• [What you are asked to do] If a line includes "futuros", copy it out of the entries.

• [Records for this task]

►

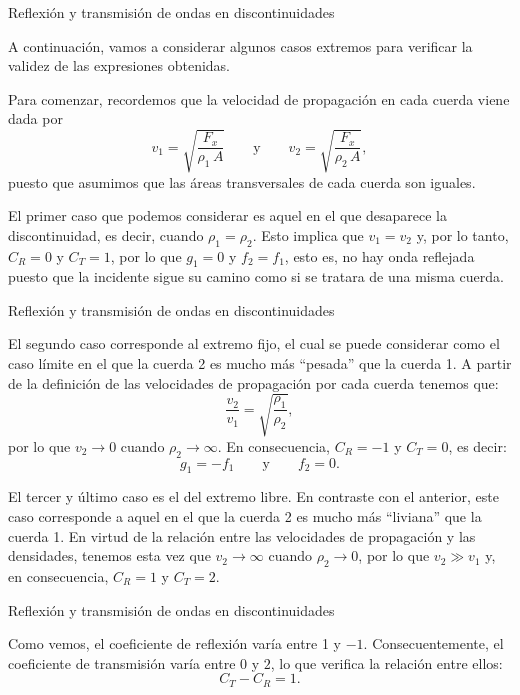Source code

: \documentclass[11pt,handout,aspectratio=1610]{beamer}
\newcommand{\vs}{\vspace{11pt}}
\begin{document}
\begin{frame}{Reflexión y transmisión de ondas en discontinuidades}

    A continuación, vamos a considerar algunos casos extremos para verificar la validez de las expresiones obtenidas.

    \vs

    Para comenzar, recordemos que la velocidad de propagación en cada cuerda viene dada por $$ v_1 = \sqrt{\frac{F_x}{\rho_1 \, A}} \qquad \text{y} \qquad v_2 = \sqrt{\frac{F_x}{\rho_2 \, A}}, $$ puesto que asumimos que las áreas transversales de cada cuerda son iguales.

    \vs 

    El primer caso que podemos considerar es aquel en el que desaparece la discontinuidad, es decir, cuando $\rho_1 = \rho_2$. Esto implica que $v_1 = v_2$ y, por lo tanto, $C_R = 0$ y $C_T = 1$, por lo que $g_1 = 0$ y $f_2 = f_1$, esto es, no hay onda reflejada puesto que la incidente sigue su camino como si se tratara de una misma cuerda.

\end{frame}

\begin{frame}{Reflexión y transmisión de ondas en discontinuidades}

    El segundo caso corresponde al extremo fijo, el cual se puede considerar como el caso límite en el que la cuerda 2 es mucho más ``pesada'' que la cuerda 1. A partir de la definición de las velocidades de propagación por cada cuerda tenemos que: $$ \frac{v_2}{v_1} = \sqrt{\frac{\rho_1}{\rho_2}},$$ por lo que $v_2 \to 0$ cuando $\rho_2 \to \infty$. En consecuencia, $C_R = -1$ y $C_T = 0$, es decir: $$ g_1 = - f_1 \qquad \text{y} \qquad f_2 = 0. $$ 

    El tercer y último caso es el del extremo libre. En contraste con el anterior, este caso corresponde a aquel en el que la cuerda 2 es mucho más ``liviana'' que la cuerda 1. En virtud de la relación entre las velocidades de propagación y las densidades, tenemos esta vez que $v_2 \to \infty$ cuando $\rho_2 \to 0$, por lo que $v_2 \gg v_1 $ y, en consecuencia, $C_R = 1 $ y $ C_T = 2$.

\end{frame}

\begin{frame}{Reflexión y transmisión de ondas en discontinuidades}

    Como vemos, el coeficiente de reflexión varía entre 1 y $-1$. Consecuentemente, el coeficiente de transmisión varía entre $0$ y $2$, lo que verifica la relación entre ellos: $$ C_T - C_R = 1.$$

\end{frame}
\end{document}
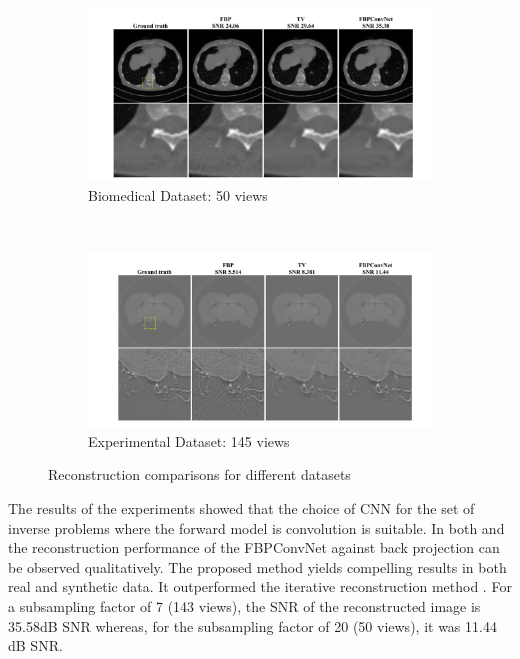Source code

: \documentclass[journal, onecolumn, 11pt]{IEEEtran}
\begin{document}

\begin{figure}[h]
\centering
\begin{subfigure}[b]{0.75\textwidth}
\centering
\includegraphics[width=\textwidth]{images/results1.png}
\caption{Biomedical Dataset: 50 views}\label{subfig:a}
\end{subfigure}
\\
\begin{subfigure}[b]{0.75\linewidth}
\centering
\includegraphics[width=\textwidth]{images/results2.png}
\caption{Experimental Dataset: 145 views}\label{subfig:b}
\end{subfigure}
\caption{Reconstruction comparisons for different datasets}
\label{fig:recs}
\end{figure}

The results of the experiments showed that the choice of CNN for the set of inverse problems where the forward model is convolution is suitable. In both  and  the reconstruction performance of the FBPConvNet against back projection can be observed qualitatively. The proposed method yields compelling results in both real and synthetic data. It outperformed the iterative reconstruction method \cite{TV}. For a subsampling factor of 7 (143 views), the SNR of the reconstructed image is 35.58dB SNR whereas, for the subsampling factor of 20 (50 views), it was 11.44 dB SNR. 
\end{document}
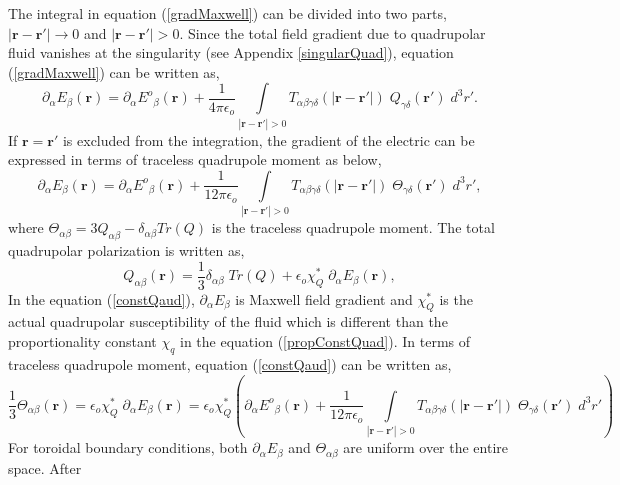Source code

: The integral in equation (\ref{gradMaxwell}) can be divided into two parts, $|\textbf{r}-\textbf{r}'|\rightarrow 0 $ and $|\textbf{r}-\textbf{r}'|> 0$. Since the total
field gradient due to quadrupolar fluid vanishes at the singularity (see Appendix \ref{singularQuad}), equation (\ref{gradMaxwell}) can be written as,
\begin{equation}
\partial_\alpha E_\beta(\textbf{r}) = \partial_\alpha {E^o}_\beta(\textbf{r}) +
  \frac{1}{4\pi \epsilon_o}\int\limits_{|\textbf{r}-\textbf{r}'|> 0 }
  T_{\alpha\beta\gamma\delta}(|\textbf{r}-\textbf{r}'|)\;{Q}_{\gamma\delta}(\textbf{r}')\;
  d^3r'. 
\end{equation}
If $\textbf{r} = \textbf{r}'$ is excluded from the integration, the gradient of the electric can be expressed in terms of traceless quadrupole moment as below, \cite{LoganI81}
\begin{equation}
\partial_\alpha E_\beta(\textbf{r}) = \partial_\alpha {E^o}_\beta(\textbf{r}) + \frac{1}{12\pi \epsilon_o}\int\limits_{|\textbf{r}-\textbf{r}'|> 0 } T_{\alpha\beta\gamma\delta}(|\textbf{r}-\textbf{r}'|)\;{\Theta}_{\gamma\delta}(\textbf{r}')\; d^3r',
\end{equation}
where $\Theta_{\alpha\beta} = 3Q_{\alpha\beta} - \delta_{\alpha\beta}Tr(Q)$
is the traceless quadrupole moment. The total quadrupolar polarization is written as,
\begin{equation}
{Q}_{\alpha\beta}(\textbf{r}) =  \frac{1}{3}\delta_{\alpha\beta}\;Tr({Q})+\epsilon_o {\chi}^*_Q\;\partial_\alpha E_\beta(\textbf{r}),
\label{constQaud}
\end{equation}
In the equation (\ref{constQaud}), $\partial_{\alpha}E_{\beta}$ is Maxwell field gradient and ${\chi}^*_Q$ is the actual quadrupolar susceptibility of the fluid which is different than the proportionality constant $\chi_q $ in the equation (\ref{propConstQuad}). In terms of traceless quadrupole moment, equation (\ref{constQaud}) can be written as,
\begin{equation}
\frac{1}{3}{\Theta}_{\alpha\beta}(\textbf{r}) =  \epsilon_o {\chi}^*_Q \; \partial_\alpha E_\beta (\textbf{r})=  \epsilon_o {\chi}^*_Q \left(\partial_\alpha {E^o}_\beta(\textbf{r}) + \frac{1}{12\pi \epsilon_o}\int\limits_{|\textbf{r}-\textbf{r}'|> 0 } T_{\alpha\beta\gamma\delta}(|\textbf{r}-\textbf{r}'|)\;{\Theta}_{\gamma\delta}(\textbf{r}')\; d^3r'\right)
\end{equation}
For toroidal boundary conditions, both $\partial_\alpha E_\beta$ and
${\Theta}_{\alpha\beta}$ are uniform over the entire space. After
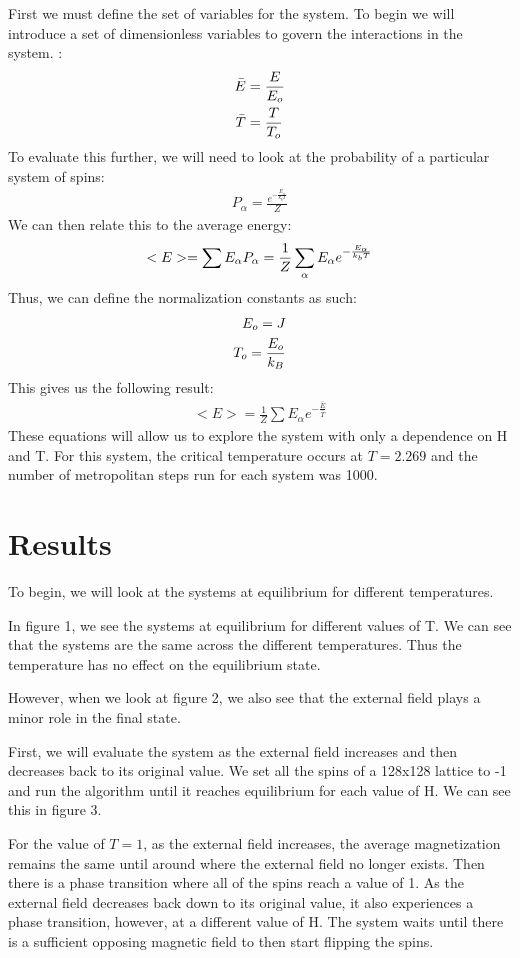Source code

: \documentclass[pra,twocolumn,showpacs,amsmath,amssymb]{revtex4-2}
\begin{document}
First we must define the set of variables for the system. To begin we will introduce a set of dimensionless variables to govern the interactions in the system. :
\begin{align}
\bar{E} &= \frac{E}{E_o} \notag \\
\bar{T} &= \frac{T}{T_o} \notag
\end{align}
To evaluate this further, we will need to look at the probability of a particular system of spins:
\begin{align}
    P_\alpha = \frac{e^{-\frac{E_\alpha}{k_b T}}}{Z}
\end{align}
We can then relate this to the average energy:
\begin{align}
<E> = \sum E_\alpha P_\alpha = \frac{1}{Z} \sum_\alpha E_\alpha e^{-\frac{E_\alpha}{k_b T}} \notag
\end{align}
Thus, we can define the normalization constants as such:
\begin{align}
E_o = J \notag \\
T_o = \frac{E_o}{k_B} \notag
\end{align}
This gives us the following result:
\begin{align}
    <E> = \frac{1}{Z} \sum E_\alpha e^{-\frac{\bar{E}}{\bar{T}}}
\end{align}
These equations will allow us to explore the system with only a dependence on H and T. For this system, the critical temperature occurs at $T = 2.269$ and the number of metropolitan steps run for each system was 1000.

\section{Results} \label{sec:results}

To begin, we will look at the systems at equilibrium for different temperatures.
\par In figure 1, we see the systems at equilibrium for different values of T. We can see that the systems are the same across the different temperatures. Thus the temperature has no effect on the equilibrium state.
\par However, when we look at figure 2, we also see that the external field plays a minor role in the final state.
\par First, we will evaluate the system as the external field increases and then decreases back to its original value. We set all the spins of a 128x128 lattice to -1 and run the algorithm until it reaches equilibrium for each value of H. We can see this in figure 3.
\par For the value of $T = 1$, as the external field increases, the average magnetization remains the same until around where the external field no longer exists. Then there is a phase transition where all of the spins reach a value of 1. As the external field decreases back down to its original value, it also experiences a phase transition, however, at a different value of H. The system waits until there is a sufficient opposing magnetic field to then start flipping the spins.
\end{document}
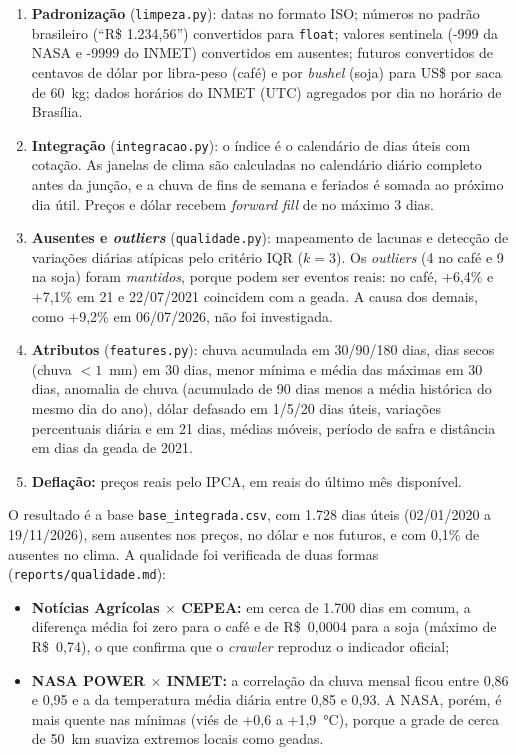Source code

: \documentclass[conference]{IEEEtran}
\begin{document}
\begin{enumerate}
  \item \textbf{Padronização} (\texttt{limpeza.py}): datas no formato ISO; números no padrão brasileiro
  (``R\$ 1.234,56'') convertidos para \texttt{float}; valores sentinela (-999 da NASA e -9999 do INMET)
  convertidos em ausentes; futuros convertidos de centavos de dólar por libra-peso (café) e por \emph{bushel} (soja) para
  US\$ por saca de 60~kg; dados horários do INMET (UTC) agregados por dia no horário de Brasília.
  \item \textbf{Integração} (\texttt{integracao.py}): o índice é o calendário de dias úteis com cotação.
  As janelas de clima são calculadas no calendário diário completo antes da junção, e a chuva de fins de
  semana e feriados é somada ao próximo dia útil. Preços e dólar recebem \emph{forward fill} de no máximo
  3 dias.
  \item \textbf{Ausentes e \emph{outliers}} (\texttt{qualidade.py}): mapeamento de lacunas e detecção de
  variações diárias atípicas pelo critério IQR ($k=3$). Os \emph{outliers} (4 no café e 9 na soja) foram \emph{mantidos}, porque podem ser eventos reais: no café, +6,4\% e +7,1\% em 21 e 22/07/2021 coincidem com a geada. A causa dos demais, como +9,2\% em 06/07/2026, não foi investigada.
  \item \textbf{Atributos} (\texttt{features.py}): chuva acumulada em 30/90/180 dias, dias secos (chuva
  $<1$~mm) em 30 dias, menor mínima e média das máximas em 30 dias, anomalia de chuva (acumulado de 90 dias menos a
  média histórica do mesmo dia do ano), dólar defasado em 1/5/20 dias úteis, variações percentuais diária e em
  21 dias, médias móveis, período de safra e distância em dias da geada de 2021.
  \item \textbf{Deflação:} preços reais pelo IPCA, em reais do último mês disponível.
\end{enumerate}

O resultado é a base \texttt{base\_integrada.csv}, com 1.728 dias úteis (02/01/2020 a 19/11/2026),
sem ausentes nos preços, no dólar e nos futuros, e com 0,1\% de ausentes no clima. A
qualidade foi verificada de duas formas (\texttt{reports/qualidade.md}):
\begin{itemize}
  \item \textbf{Notícias Agrícolas $\times$ CEPEA:} em cerca de 1.700 dias em comum, a diferença
  média foi zero para o café e de R\$~0,0004 para a soja (máximo de R\$~0,74), o que confirma que o
  \emph{crawler} reproduz o indicador oficial;
  \item \textbf{NASA POWER $\times$ INMET:} a correlação da chuva mensal ficou entre 0,86 e 0,95 e a da
  temperatura média diária entre 0,85 e 0,93. A NASA, porém, é mais quente nas mínimas (viés de
  +0,6 a +1,9~°C), porque a grade de cerca de 50~km suaviza extremos locais como geadas.
\end{itemize}
\end{document}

◄

• [Exercise answer]
  convertidos em ausentes; futuros convertidos de centavos de dólar por libra-peso (café) e por \emph{bushel} (soja) para
sem ausentes nos preços, no dólar e nos futuros, e com 0,1\% de ausentes no clima. A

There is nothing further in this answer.